- **Task to carry out**:
Repeat the data that follows in full. Do not include the pictures.

- **The data**:

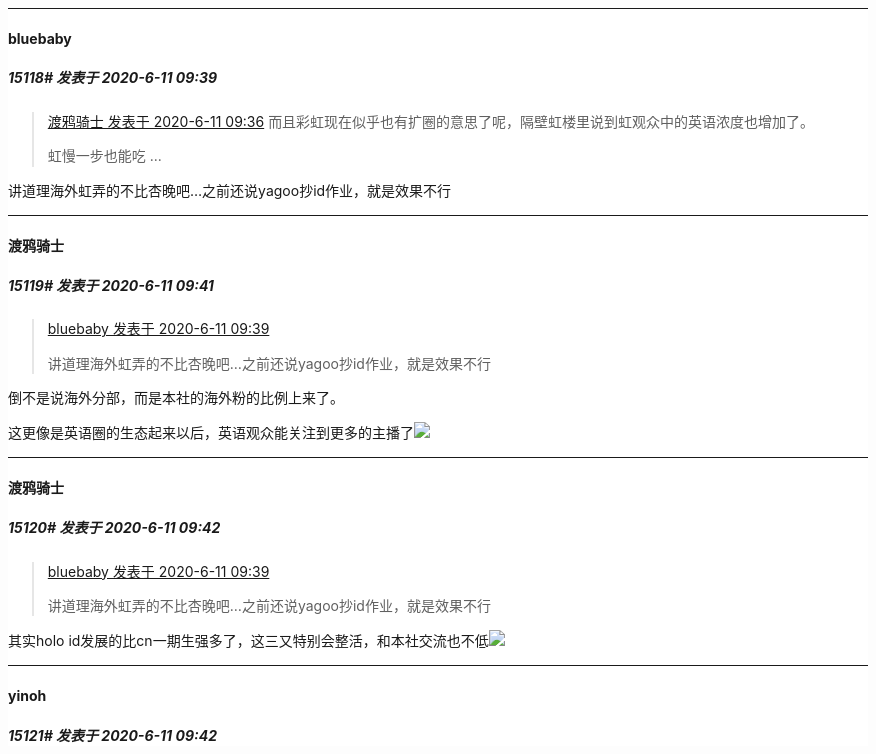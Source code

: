 
-----

####  bluebaby  
##### 15118#       发表于 2020-6-11 09:39



<blockquote><a href="httphttps://bbs.saraba1st.com/2b/forum.php?mod=redirect&amp;goto=findpost&amp;pid=47758976&amp;ptid=1938145" target="_blank">渡鸦骑士 发表于 2020-6-11 09:36</a>
而且彩虹现在似乎也有扩圈的意思了呢，隔壁虹楼里说到虹观众中的英语浓度也增加了。

虹慢一步也能吃 ...</blockquote>
讲道理海外虹弄的不比杏晚吧…之前还说yagoo抄id作业，就是效果不行







-----

####  渡鸦骑士  
##### 15119#       发表于 2020-6-11 09:41



<blockquote><a href="httphttps://bbs.saraba1st.com/2b/forum.php?mod=redirect&amp;goto=findpost&amp;pid=47759011&amp;ptid=1938145" target="_blank">bluebaby 发表于 2020-6-11 09:39</a>

讲道理海外虹弄的不比杏晚吧…之前还说yagoo抄id作业，就是效果不行</blockquote>
倒不是说海外分部，而是本社的海外粉的比例上来了。

这更像是英语圈的生态起来以后，英语观众能关注到更多的主播了<img src="https://static.saraba1st.com/image/smiley/face2017/068.png" referrerpolicy="no-referrer">







-----

####  渡鸦骑士  
##### 15120#       发表于 2020-6-11 09:42



<blockquote><a href="httphttps://bbs.saraba1st.com/2b/forum.php?mod=redirect&amp;goto=findpost&amp;pid=47759011&amp;ptid=1938145" target="_blank">bluebaby 发表于 2020-6-11 09:39</a>

讲道理海外虹弄的不比杏晚吧…之前还说yagoo抄id作业，就是效果不行</blockquote>
其实holo id发展的比cn一期生强多了，这三又特别会整活，和本社交流也不低<img src="https://static.saraba1st.com/image/smiley/face2017/068.png" referrerpolicy="no-referrer">







-----

####  yinoh  
##### 15121#       发表于 2020-6-11 09:42
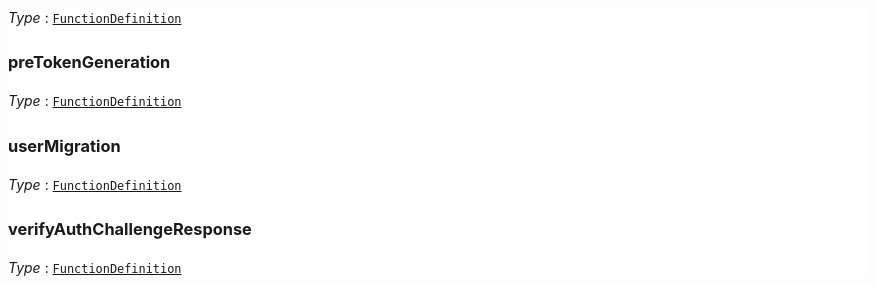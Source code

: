 _Type_ : [`FunctionDefinition`](FunctionDefinition)

### preTokenGeneration

_Type_ : [`FunctionDefinition`](FunctionDefinition)

### userMigration

_Type_ : [`FunctionDefinition`](FunctionDefinition)

### verifyAuthChallengeResponse

_Type_ : [`FunctionDefinition`](FunctionDefinition)

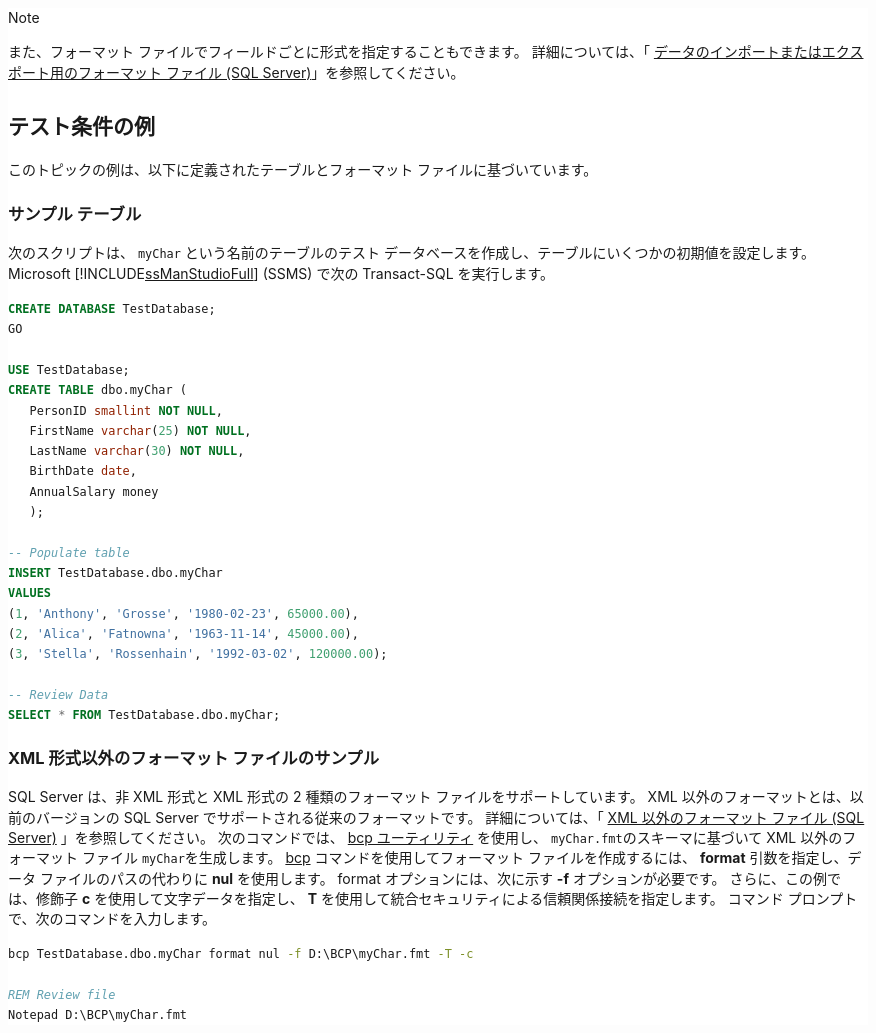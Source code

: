 > [!NOTE]
>  また、フォーマット ファイルでフィールドごとに形式を指定することもできます。 詳細については、「 [データのインポートまたはエクスポート用のフォーマット ファイル &#40;SQL Server&#41;](../../relational-databases/import-export/format-files-for-importing-or-exporting-data-sql-server.md)」を参照してください。

## <a name="example-test-conditions"></a>テスト条件の例<a name="etc"></a>  
このトピックの例は、以下に定義されたテーブルとフォーマット ファイルに基づいています。

### <a name="sample-table"></a>**サンプル テーブル**<a name="sample_table"></a>
次のスクリプトは、 `myChar` という名前のテーブルのテスト データベースを作成し、テーブルにいくつかの初期値を設定します。  Microsoft [!INCLUDE[ssManStudioFull](../../includes/ssmanstudiofull-md.md)] (SSMS) で次の Transact-SQL を実行します。

```sql
CREATE DATABASE TestDatabase;
GO

USE TestDatabase;
CREATE TABLE dbo.myChar ( 
   PersonID smallint NOT NULL,
   FirstName varchar(25) NOT NULL,
   LastName varchar(30) NOT NULL,
   BirthDate date,
   AnnualSalary money
   );

-- Populate table
INSERT TestDatabase.dbo.myChar
VALUES 
(1, 'Anthony', 'Grosse', '1980-02-23', 65000.00),
(2, 'Alica', 'Fatnowna', '1963-11-14', 45000.00),
(3, 'Stella', 'Rossenhain', '1992-03-02', 120000.00);

-- Review Data
SELECT * FROM TestDatabase.dbo.myChar;
```

### <a name="sample-non-xml-format-file"></a>**XML 形式以外のフォーマット ファイルのサンプル**<a name="nonxml_format_file"></a>
SQL Server は、非 XML 形式と XML 形式の 2 種類のフォーマット ファイルをサポートしています。  XML 以外のフォーマットとは、以前のバージョンの SQL Server でサポートされる従来のフォーマットです。  詳細については、「 [XML 以外のフォーマット ファイル (SQL Server)](../../relational-databases/import-export/non-xml-format-files-sql-server.md) 」を参照してください。  次のコマンドでは、 [bcp ユーティリティ](../../tools/bcp-utility.md) を使用し、 `myChar.fmt`のスキーマに基づいて XML 以外のフォーマット ファイル `myChar`を生成します。  [bcp](../../tools/bcp-utility.md) コマンドを使用してフォーマット ファイルを作成するには、 **format** 引数を指定し、データ ファイルのパスの代わりに **nul** を使用します。  format オプションには、次に示す **-f** オプションが必要です。  さらに、この例では、修飾子 **c** を使用して文字データを指定し、 **T** を使用して統合セキュリティによる信頼関係接続を指定します。  コマンド プロンプトで、次のコマンドを入力します。

```cmd
bcp TestDatabase.dbo.myChar format nul -f D:\BCP\myChar.fmt -T -c 

REM Review file
Notepad D:\BCP\myChar.fmt
```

- **Finished task**:
Source code

: 
-----

####  bluebaby  
##### 15118#       发表于 2020-6-11 09:39



<blockquote><a href="httphttps://bbs.saraba1st.com/2b/forum.php?mod=redirect&amp;goto=findpost&amp;pid=47758976&amp;ptid=1938145" target="_blank">渡鸦骑士 发表于 2020-6-11 09:36</a>
而且彩虹现在似乎也有扩圈的意思了呢，隔壁虹楼里说到虹观众中的英语浓度也增加了。

虹慢一步也能吃 ...</blockquote>
讲道理海外虹弄的不比杏晚吧…之前还说yagoo抄id作业，就是效果不行







-----

####  渡鸦骑士  
##### 15119#       发表于 2020-6-11 09:41



<blockquote><a href="httphttps://bbs.saraba1st.com/2b/forum.php?mod=redirect&amp;goto=findpost&amp;pid=47759011&amp;ptid=1938145" target="_blank">bluebaby 发表于 2020-6-11 09:39</a>

讲道理海外虹弄的不比杏晚吧…之前还说yagoo抄id作业，就是效果不行</blockquote>
倒不是说海外分部，而是本社的海外粉的比例上来了。

这更像是英语圈的生态起来以后，英语观众能关注到更多的主播了<img src="https://static.saraba1st.com/image/smiley/face2017/068.png" referrerpolicy="no-referrer">







-----

####  渡鸦骑士  
##### 15120#       发表于 2020-6-11 09:42



<blockquote><a href="httphttps://bbs.saraba1st.com/2b/forum.php?mod=redirect&amp;goto=findpost&amp;pid=47759011&amp;ptid=1938145" target="_blank">bluebaby 发表于 2020-6-11 09:39</a>

讲道理海外虹弄的不比杏晚吧…之前还说yagoo抄id作业，就是效果不行</blockquote>
其实holo id发展的比cn一期生强多了，这三又特别会整活，和本社交流也不低<img src="https://static.saraba1st.com/image/smiley/face2017/068.png" referrerpolicy="no-referrer">







-----

####  yinoh  
##### 15121#       发表于 2020-6-11 09:42
Source code

: _Type_ : [`FunctionDefinition`](FunctionDefinition)

### preTokenGeneration

_Type_ : [`FunctionDefinition`](FunctionDefinition)

### userMigration

_Type_ : [`FunctionDefinition`](FunctionDefinition)

### verifyAuthChallengeResponse

_Type_ : [`FunctionDefinition`](FunctionDefinition)

Source code

: > [!NOTE]
>  また、フォーマット ファイルでフィールドごとに形式を指定することもできます。 詳細については、「 [データのインポートまたはエクスポート用のフォーマット ファイル &#40;SQL Server&#41;](../../relational-databases/import-export/format-files-for-importing-or-exporting-data-sql-server.md)」を参照してください。

## <a name="example-test-conditions"></a>テスト条件の例<a name="etc"></a>  
このトピックの例は、以下に定義されたテーブルとフォーマット ファイルに基づいています。

### <a name="sample-table"></a>**サンプル テーブル**<a name="sample_table"></a>
次のスクリプトは、 `myChar` という名前のテーブルのテスト データベースを作成し、テーブルにいくつかの初期値を設定します。  Microsoft [!INCLUDE[ssManStudioFull](../../includes/ssmanstudiofull-md.md)] (SSMS) で次の Transact-SQL を実行します。

```sql
CREATE DATABASE TestDatabase;
GO

USE TestDatabase;
CREATE TABLE dbo.myChar ( 
   PersonID smallint NOT NULL,
   FirstName varchar(25) NOT NULL,
   LastName varchar(30) NOT NULL,
   BirthDate date,
   AnnualSalary money
   );

-- Populate table
INSERT TestDatabase.dbo.myChar
VALUES 
(1, 'Anthony', 'Grosse', '1980-02-23', 65000.00),
(2, 'Alica', 'Fatnowna', '1963-11-14', 45000.00),
(3, 'Stella', 'Rossenhain', '1992-03-02', 120000.00);

-- Review Data
SELECT * FROM TestDatabase.dbo.myChar;
```

### <a name="sample-non-xml-format-file"></a>**XML 形式以外のフォーマット ファイルのサンプル**<a name="nonxml_format_file"></a>
SQL Server は、非 XML 形式と XML 形式の 2 種類のフォーマット ファイルをサポートしています。  XML 以外のフォーマットとは、以前のバージョンの SQL Server でサポートされる従来のフォーマットです。  詳細については、「 [XML 以外のフォーマット ファイル (SQL Server)](../../relational-databases/import-export/non-xml-format-files-sql-server.md) 」を参照してください。  次のコマンドでは、 [bcp ユーティリティ](../../tools/bcp-utility.md) を使用し、 `myChar.fmt`のスキーマに基づいて XML 以外のフォーマット ファイル `myChar`を生成します。  [bcp](../../tools/bcp-utility.md) コマンドを使用してフォーマット ファイルを作成するには、 **format** 引数を指定し、データ ファイルのパスの代わりに **nul** を使用します。  format オプションには、次に示す **-f** オプションが必要です。  さらに、この例では、修飾子 **c** を使用して文字データを指定し、 **T** を使用して統合セキュリティによる信頼関係接続を指定します。  コマンド プロンプトで、次のコマンドを入力します。

```cmd
bcp TestDatabase.dbo.myChar format nul -f D:\BCP\myChar.fmt -T -c 

REM Review file
Notepad D:\BCP\myChar.fmt
```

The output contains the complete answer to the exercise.